Wir haben es mit einem dieser »Nicht weglegen können«-Bücher zu tun. Dazu muß man nicht einmal ausgewiesener Benn-Aficionado sein – es ist das zeitgeschichtliche Kolorit, das unbedingt besticht. Als ein Jahr nach Benns Tod eine erste Sammlung von 57 Ausgewählten Briefen erschien, war darunter bereits ein knappes Drittel an die öffentlich kaum bekannte Dr. Zenzes gerichtet.
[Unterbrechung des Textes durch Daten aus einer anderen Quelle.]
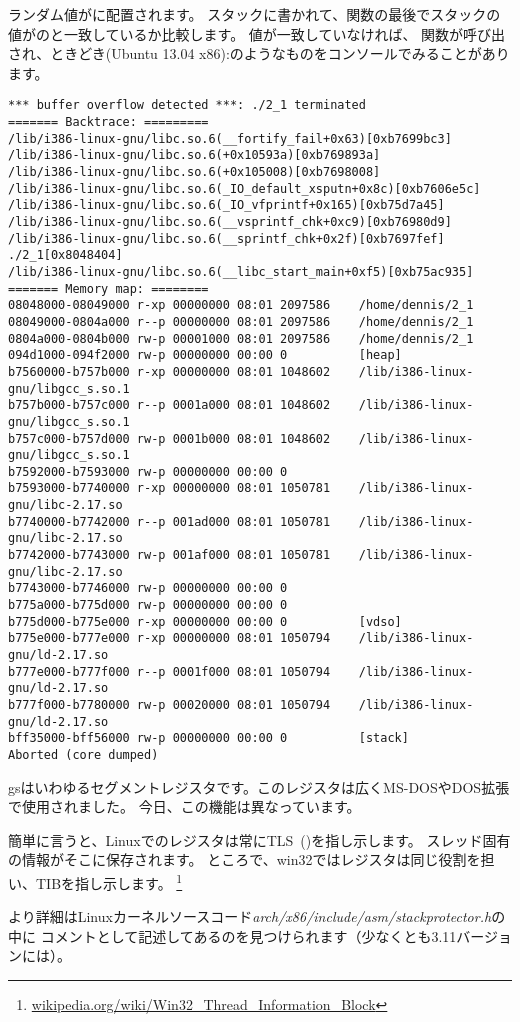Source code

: ランダム値がに配置されます。
スタックに書かれて、関数の最後でスタックの値がのと一致しているか比較します。
値が一致していなければ、
関数が呼び出され、ときどき(Ubuntu 13.04 x86):のようなものをコンソールでみることがあります。

\begin{lstlisting}
*** buffer overflow detected ***: ./2_1 terminated
======= Backtrace: =========
/lib/i386-linux-gnu/libc.so.6(__fortify_fail+0x63)[0xb7699bc3]
/lib/i386-linux-gnu/libc.so.6(+0x10593a)[0xb769893a]
/lib/i386-linux-gnu/libc.so.6(+0x105008)[0xb7698008]
/lib/i386-linux-gnu/libc.so.6(_IO_default_xsputn+0x8c)[0xb7606e5c]
/lib/i386-linux-gnu/libc.so.6(_IO_vfprintf+0x165)[0xb75d7a45]
/lib/i386-linux-gnu/libc.so.6(__vsprintf_chk+0xc9)[0xb76980d9]
/lib/i386-linux-gnu/libc.so.6(__sprintf_chk+0x2f)[0xb7697fef]
./2_1[0x8048404]
/lib/i386-linux-gnu/libc.so.6(__libc_start_main+0xf5)[0xb75ac935]
======= Memory map: ========
08048000-08049000 r-xp 00000000 08:01 2097586    /home/dennis/2_1
08049000-0804a000 r--p 00000000 08:01 2097586    /home/dennis/2_1
0804a000-0804b000 rw-p 00001000 08:01 2097586    /home/dennis/2_1
094d1000-094f2000 rw-p 00000000 00:00 0          [heap]
b7560000-b757b000 r-xp 00000000 08:01 1048602    /lib/i386-linux-gnu/libgcc_s.so.1
b757b000-b757c000 r--p 0001a000 08:01 1048602    /lib/i386-linux-gnu/libgcc_s.so.1
b757c000-b757d000 rw-p 0001b000 08:01 1048602    /lib/i386-linux-gnu/libgcc_s.so.1
b7592000-b7593000 rw-p 00000000 00:00 0
b7593000-b7740000 r-xp 00000000 08:01 1050781    /lib/i386-linux-gnu/libc-2.17.so
b7740000-b7742000 r--p 001ad000 08:01 1050781    /lib/i386-linux-gnu/libc-2.17.so
b7742000-b7743000 rw-p 001af000 08:01 1050781    /lib/i386-linux-gnu/libc-2.17.so
b7743000-b7746000 rw-p 00000000 00:00 0
b775a000-b775d000 rw-p 00000000 00:00 0
b775d000-b775e000 r-xp 00000000 00:00 0          [vdso]
b775e000-b777e000 r-xp 00000000 08:01 1050794    /lib/i386-linux-gnu/ld-2.17.so
b777e000-b777f000 r--p 0001f000 08:01 1050794    /lib/i386-linux-gnu/ld-2.17.so
b777f000-b7780000 rw-p 00020000 08:01 1050794    /lib/i386-linux-gnu/ld-2.17.so
bff35000-bff56000 rw-p 00000000 00:00 0          [stack]
Aborted (core dumped)
\end{lstlisting}

gsはいわゆるセグメントレジスタです。このレジスタは広くMS-DOSやDOS拡張で使用されました。
今日、この機能は異なっています。

簡単に言うと、Linuxでのレジスタは常に\ac{TLS}~()を指し示します。
スレッド固有の情報がそこに保存されます。
ところで、win32ではレジスタは同じ役割を担い、\ac{TIB}を指し示します。
\footnote{\href{http://go.yurichev.com/17104}{wikipedia.org/wiki/Win32\_Thread\_Information\_Block}}

より詳細はLinuxカーネルソースコード\emph{arch/x86/include/asm/stackprotector.h}の中に
コメントとして記述してあるのを見つけられます（少なくとも3.11バージョンには）。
Erst 2006 hat ein entfernter Erbe der gebürtigen Hirschbergerin das gesamte Konvolut samt ergänzenden Unterlagen an das Deutsche Literaturarchiv in Marbach übergeben.
Kaum ein Dreivierteljahr währte das erotische Verhältnis zwischen dem Militärarzt und Dichter Gottfried Benn (1886 – 1956) und Gertrud Zenzes, geborene Cassel (1894 – 1970). Die eigensinnige Dame, wiewohl aus nichtakademischen Verhältnissen entstammend, war eine der ersten, die in Deutschland promovierten. Sie fungiert in zahlreichen Briefen als Benns »Schnuckchen«, seine »Petit«, sein »lieber Kleiner« [sic], sein »Trudchen« oder »kleiner Schussel«.
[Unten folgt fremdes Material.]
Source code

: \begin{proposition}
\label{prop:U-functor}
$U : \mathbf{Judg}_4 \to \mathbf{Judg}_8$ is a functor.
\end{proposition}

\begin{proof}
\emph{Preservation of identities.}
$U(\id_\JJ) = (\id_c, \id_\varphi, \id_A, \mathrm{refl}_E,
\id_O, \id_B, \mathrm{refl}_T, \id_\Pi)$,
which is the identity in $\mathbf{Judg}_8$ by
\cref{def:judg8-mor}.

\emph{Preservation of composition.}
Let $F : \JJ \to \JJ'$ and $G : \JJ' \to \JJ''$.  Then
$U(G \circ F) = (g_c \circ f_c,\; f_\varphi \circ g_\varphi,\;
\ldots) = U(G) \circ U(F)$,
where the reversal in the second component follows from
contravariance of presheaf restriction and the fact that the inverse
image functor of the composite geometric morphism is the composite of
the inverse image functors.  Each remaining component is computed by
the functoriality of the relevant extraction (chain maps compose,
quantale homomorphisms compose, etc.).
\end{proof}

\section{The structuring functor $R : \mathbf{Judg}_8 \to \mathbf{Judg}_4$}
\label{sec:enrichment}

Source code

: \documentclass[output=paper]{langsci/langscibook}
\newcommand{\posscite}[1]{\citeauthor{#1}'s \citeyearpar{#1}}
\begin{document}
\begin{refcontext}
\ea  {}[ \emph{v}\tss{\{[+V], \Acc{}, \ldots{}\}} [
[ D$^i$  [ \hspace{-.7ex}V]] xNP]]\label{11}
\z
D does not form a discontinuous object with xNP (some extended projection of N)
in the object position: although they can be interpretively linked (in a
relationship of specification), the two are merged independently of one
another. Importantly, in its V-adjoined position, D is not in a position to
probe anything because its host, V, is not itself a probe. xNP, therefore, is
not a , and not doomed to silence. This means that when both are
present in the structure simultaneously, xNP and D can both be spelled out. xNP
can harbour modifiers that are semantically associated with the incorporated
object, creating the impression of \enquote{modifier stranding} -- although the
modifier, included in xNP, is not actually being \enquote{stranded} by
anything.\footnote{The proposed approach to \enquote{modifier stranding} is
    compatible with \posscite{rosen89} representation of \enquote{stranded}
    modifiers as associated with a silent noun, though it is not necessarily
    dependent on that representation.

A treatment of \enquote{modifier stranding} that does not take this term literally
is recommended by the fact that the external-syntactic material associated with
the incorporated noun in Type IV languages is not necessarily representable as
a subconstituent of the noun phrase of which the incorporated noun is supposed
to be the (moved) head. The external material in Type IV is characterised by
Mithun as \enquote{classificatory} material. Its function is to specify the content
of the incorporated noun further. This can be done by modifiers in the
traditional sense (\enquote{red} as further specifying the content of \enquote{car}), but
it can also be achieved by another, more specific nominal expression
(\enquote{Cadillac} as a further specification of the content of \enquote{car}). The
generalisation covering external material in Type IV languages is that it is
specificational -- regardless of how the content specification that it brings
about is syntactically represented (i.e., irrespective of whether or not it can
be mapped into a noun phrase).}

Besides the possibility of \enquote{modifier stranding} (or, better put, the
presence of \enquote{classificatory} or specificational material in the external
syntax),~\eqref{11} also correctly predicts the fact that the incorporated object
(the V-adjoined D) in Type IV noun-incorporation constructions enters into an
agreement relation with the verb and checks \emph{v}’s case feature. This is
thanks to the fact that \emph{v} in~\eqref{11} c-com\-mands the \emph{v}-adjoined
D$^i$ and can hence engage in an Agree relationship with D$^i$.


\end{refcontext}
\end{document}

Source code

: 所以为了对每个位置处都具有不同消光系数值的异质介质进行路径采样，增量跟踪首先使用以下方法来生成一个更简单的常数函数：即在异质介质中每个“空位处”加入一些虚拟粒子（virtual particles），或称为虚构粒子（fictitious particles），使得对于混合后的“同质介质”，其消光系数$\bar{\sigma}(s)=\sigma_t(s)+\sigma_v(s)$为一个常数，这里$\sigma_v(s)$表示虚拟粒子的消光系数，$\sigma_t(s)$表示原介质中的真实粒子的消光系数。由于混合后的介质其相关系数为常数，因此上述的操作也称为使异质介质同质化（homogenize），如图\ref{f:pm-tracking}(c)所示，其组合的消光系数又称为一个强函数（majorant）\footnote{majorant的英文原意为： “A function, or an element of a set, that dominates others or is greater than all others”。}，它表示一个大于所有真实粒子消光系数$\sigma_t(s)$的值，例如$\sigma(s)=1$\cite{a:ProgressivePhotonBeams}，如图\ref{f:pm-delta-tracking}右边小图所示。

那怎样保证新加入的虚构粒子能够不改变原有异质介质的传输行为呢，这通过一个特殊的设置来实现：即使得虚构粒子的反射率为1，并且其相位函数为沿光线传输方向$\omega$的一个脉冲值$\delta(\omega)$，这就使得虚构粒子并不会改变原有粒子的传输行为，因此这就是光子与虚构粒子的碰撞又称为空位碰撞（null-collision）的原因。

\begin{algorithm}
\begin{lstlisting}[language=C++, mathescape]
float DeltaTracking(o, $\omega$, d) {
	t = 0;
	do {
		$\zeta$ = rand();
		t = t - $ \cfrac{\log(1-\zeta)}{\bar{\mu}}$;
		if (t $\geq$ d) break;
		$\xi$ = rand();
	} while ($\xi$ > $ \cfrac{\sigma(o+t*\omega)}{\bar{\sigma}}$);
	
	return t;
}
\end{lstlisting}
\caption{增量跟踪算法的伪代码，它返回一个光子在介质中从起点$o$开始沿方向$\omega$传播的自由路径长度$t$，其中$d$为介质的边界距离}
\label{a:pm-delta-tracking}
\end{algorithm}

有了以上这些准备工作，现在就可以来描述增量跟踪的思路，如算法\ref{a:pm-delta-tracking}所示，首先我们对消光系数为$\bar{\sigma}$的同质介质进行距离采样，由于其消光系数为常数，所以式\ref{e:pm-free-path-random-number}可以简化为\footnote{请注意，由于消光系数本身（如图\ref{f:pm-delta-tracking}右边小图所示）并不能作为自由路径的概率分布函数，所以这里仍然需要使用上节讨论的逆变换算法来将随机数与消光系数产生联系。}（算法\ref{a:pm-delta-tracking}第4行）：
Trotz aller Turteleien sieht Benn aber nicht davon ab, den Briefstil seiner Geliebten immer wieder zu schurigeln. Cassel gebraucht Wendungen, die Benn aufs äußerste mißfallen, zum Beispiel »Die Weite der Welt« – das sei »unanschaulich u. nicht fühlbar u. eine abstrakte Vorstellung. Bist du böse? Du bist so intelligent, Du mußt das alles trotz Kuchenbacken und Zeitunglesen u Schuhputzen nebenbei auch noch können.«
Zenzes, damals noch Cassel, schickt dem Geliebten eine wissenschaftliche Arbeit aus ihrer Feder. Er kommentiert gegenüber der Tochter aus jüdischer Familie: »Wie gescheit Du bist, trotz Deiner niedrigen Stirn.« Mit einer schnöde-galanten Mitteilung Benns zu Silvester 1921 endet die Affäre, umstandslos wird zum »Sie« gewechselt. »Mich sehen werden Sie auch vorläufig weiter nicht. Sie werden das verstehen.«
Frau Cassel nimmt es hin (heute möchte man sagen »cool«; sie bleibt auch zeitlebens bewußt kinderlos) und sieht keinen Anlaß, die Brieffreundschaft seinzulassen. Ihre Briefe jedoch finden wir mit Ausnahme zweier voriger Sendungen jedoch erst nach Kriegsende wieder. Hier erhöht sich die Schlagzahl, und Frau Zenzes (sie ist nun in dramatischer und wechselvoller Ehe verheiratet mit dem deutschen Fliegeraß Alexanders Zenzes) kümmert sich in einer äußerst rührenden Weise aus ihrem Exil in zunächst San Francisco, dann New York um den alten Freund, der sich selbst ja schon mit 40 Jahren an seinem Lebensende sieht: »So bin ich nun hier [Belle-Alliance-Straße, heute Mehringdamm in Kreuzberg; EK] gelandet, in meinem Altersheim, Greisenasyl, vorbei der Prunk der wohlhabenden Jahre, still in den Hafen der Greis.«
Auch einer von Benns berüchtigten Briefen, in dem er 1933 Hitler als »grossen Staatsmann« verteidigt, ein »Judenproblem« benennt und sich über »Rassenmischmasch« beklagt, war an Zenzes gerichtet. Zenzes selbst war, wenn auch klar gegen den Nationalsozialismus (der ihr mit seiner Vernichtungspolitik die behinderte Schwester nahm), so doch deutschnational eingestellt und schrieb noch Jahrzehnte nach ihrem Gang in die USA (wo sie längere Zeit eine deutsche Buchhandlung führte) von ihrem furchtbaren Heimweh nach Deutschland: »Alles beleidigt mich: der Laerm, die Grobheit der Leute, die Neger in den Autobussen […] die Frechheit der Kinder, die Unordentlichkeit bei allem […] das Geldprinzip als Lebensmotiv.«
Über die Jahre liest Zenzes, wie Benn drei seiner Hauptfrauen beerdigt, zwei davon durch Selbstmord geendet. Nach dem Krieg schickt sie ihm aus den USA unermüdlich dutzende Versorgungspakete, die teils über zwei Monate unterwegs sind. Endlich Schnürsenkel für Dr. Benn! Und Zigarren! Und »Toil. cleaning paper«! Benn freut sich kolossal. Bald wird auch Benns dritte Ehefrau Ilse in den Briefverkehr und die Warenlieferungen eingebunden, es gibt Röcke mit Umarbeitungsvorschlägen, beschädigte Schuhe (»malen Sie doch den Umriss von Ihrem Fuss mal auf ein Stueck Papier«), »Praeservativs« und einen »Playsuit« für Ilse.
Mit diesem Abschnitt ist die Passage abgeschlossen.